----- Data extracts -----
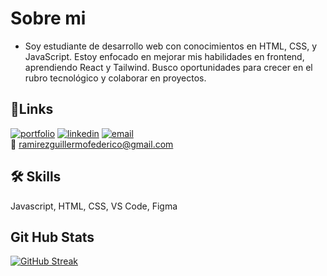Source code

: # Sobre mi 

- Soy estudiante de desarrollo web con conocimientos en HTML, CSS, y JavaScript. Estoy enfocado en mejorar mis habilidades en frontend, aprendiendo React y Tailwind. Busco oportunidades para crecer en el rubro tecnológico y colaborar en proyectos.
## 🔗Links
[![portfolio](https://img.shields.io/badge/my_portfolio-000?style=for-the-badge&logo=ko-fi&logoColor=white)](https://katherineoelsner.com/)
[![linkedin](https://img.shields.io/badge/linkedin-0A66C2?style=for-the-badge&logo=linkedin&logoColor=white)](https://www.linkedin.com/in/guillermo-federico-ramirez-59064334a)
[![email](https://img.shields.io/badge/email-000?style=for-the-badge&logo=gmail&logoColor=white)](mailto:ramirezguillermofederico@gmail.com)  
📧 ramirezguillermofederico@gmail.com




## 🛠 Skills
Javascript, HTML, CSS, VS Code, Figma


## Git Hub Stats
[![GitHub Streak](https://github-readme-streak-stats.herokuapp.com?user=Federico-008&theme=dark&hide_border=verdadero&short_numbers=FALSO)](https://git.io/streak-stats)



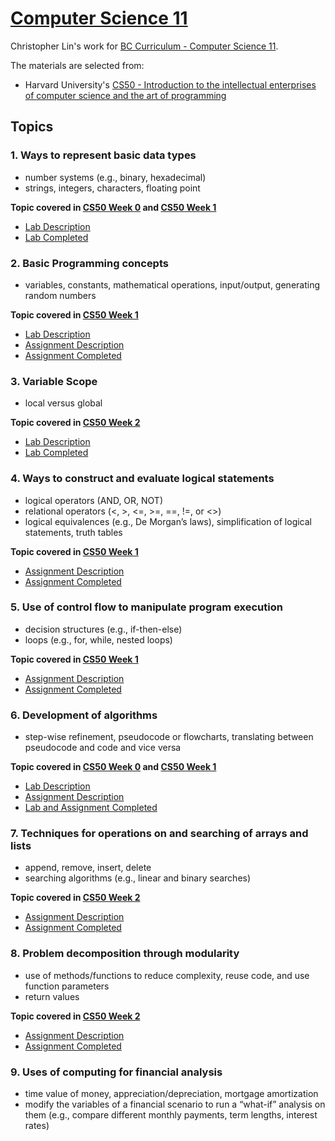 # [Computer Science 11](https://curriculum.gov.bc.ca/curriculum/mathematics/11/computer-science) 
Christopher Lin's work for [BC Curriculum - Computer Science 11](https://curriculum.gov.bc.ca/curriculum/mathematics/11/computer-science).

The materials are selected from: 
- Harvard University's [CS50 - Introduction to the intellectual enterprises of computer science and the art of programming](https://cs50.harvard.edu/x/2023/)


## Topics
### 1. Ways to represent basic data types
- number systems (e.g., binary, hexadecimal)
- strings, integers, characters, floating point

**Topic covered in [CS50 Week 0](https://cs50.harvard.edu/x/2023/weeks/0/) and [CS50 Week 1](https://cs50.harvard.edu/x/2023/weeks/1/)**
- [Lab Description](https://cs50.harvard.edu/x/2023/labs/1/)
- [Lab Completed](https://github.com/titancoder12/CS50/blob/main/pset1/population/population.c)

### 2. Basic Programming concepts 
- variables, constants, mathematical operations, input/output, generating random numbers

**Topic covered in [CS50 Week 1](https://cs50.harvard.edu/x/2023/weeks/1/)**
- [Lab Description](https://cs50.harvard.edu/x/2023/labs/1/)
- [Assignment Description](https://cs50.harvard.edu/x/2023/psets/1/mario/less/)
- [Assignment Completed](https://github.com/titancoder12/CS50/blob/main/pset1/mario/mario.c)

### 3. Variable Scope
- local versus global

**Topic covered in [CS50 Week 2](https://cs50.harvard.edu/x/2023/weeks/2/)**
- [Lab Description](https://cs50.harvard.edu/x/2023/labs/2/)
- [Lab Completed](https://github.com/titancoder12/CS50/blob/main/pset2/lab2/scrabble.c)

### 4. Ways to construct and evaluate logical statements
- logical operators (AND, OR, NOT)
- relational operators (<, >, <=, >=, ==, !=, or <>)
- logical equivalences (e.g., De Morgan’s laws), simplification of logical statements, truth tables

**Topic covered in [CS50 Week 1](https://cs50.harvard.edu/x/2023/weeks/1/)**
- [Assignment Description](https://cs50.harvard.edu/x/2023/psets/1/cash/)
- [Assignment Completed](https://github.com/titancoder12/CS50/blob/main/pset1/cash/cash.c)

### 5. Use of control flow to manipulate program execution
- decision structures (e.g., if-then-else)
- loops (e.g., for, while, nested loops)

**Topic covered in [CS50 Week 1](https://cs50.harvard.edu/x/2023/weeks/1/)**
- [Assignment Description](https://cs50.harvard.edu/x/2023/psets/1/cash/)
- [Assignment Completed](https://github.com/titancoder12/CS50/blob/main/pset1/cash/cash.c)


### 6. Development of algorithms
- step-wise refinement, pseudocode or flowcharts, translating between pseudocode and code and vice versa

**Topic covered in [CS50 Week 0](https://cs50.harvard.edu/x/2023/weeks/0/) and [CS50 Week 1](https://cs50.harvard.edu/x/2023/weeks/1/)**
- [Lab Description](https://cs50.harvard.edu/x/2023/labs/1/)
- [Assignment Description](https://cs50.harvard.edu/x/2023/psets/1/)
- [Lab and Assignment Completed](https://github.com/titancoder12/CS50/tree/main/pset1)


### 7. Techniques for operations on and searching of arrays and lists
- append, remove, insert, delete
- searching algorithms (e.g., linear and binary searches)

**Topic covered in [CS50 Week 2](https://cs50.harvard.edu/x/2023/weeks/2/)**
- [Assignment Description](https://cs50.harvard.edu/x/2023/psets/2/caesar/)
- [Assignment Completed](https://github.com/titancoder12/CS50/blob/main/pset2/caesar/caesar.c)


### 8. Problem decomposition through modularity
- use of methods/functions to reduce complexity, reuse code, and use function parameters
- return values

**Topic covered in [CS50 Week 2](https://cs50.harvard.edu/x/2023/weeks/2/)**
- [Assignment Description](https://cs50.harvard.edu/x/2023/psets/2/readability/)
- [Assignment Completed](https://github.com/titancoder12/CS50/blob/main/pset2/readability/readability.c)

### 9. Uses of computing for financial analysis
- time value of money, appreciation/depreciation, mortgage amortization
- modify the variables of a financial scenario to run a “what-if” analysis on them (e.g., compare different monthly payments, term lengths, interest rates)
-----
Work item
From the data above, state how many lines contain the string "searching", offering no other words.

Solution for this problem
2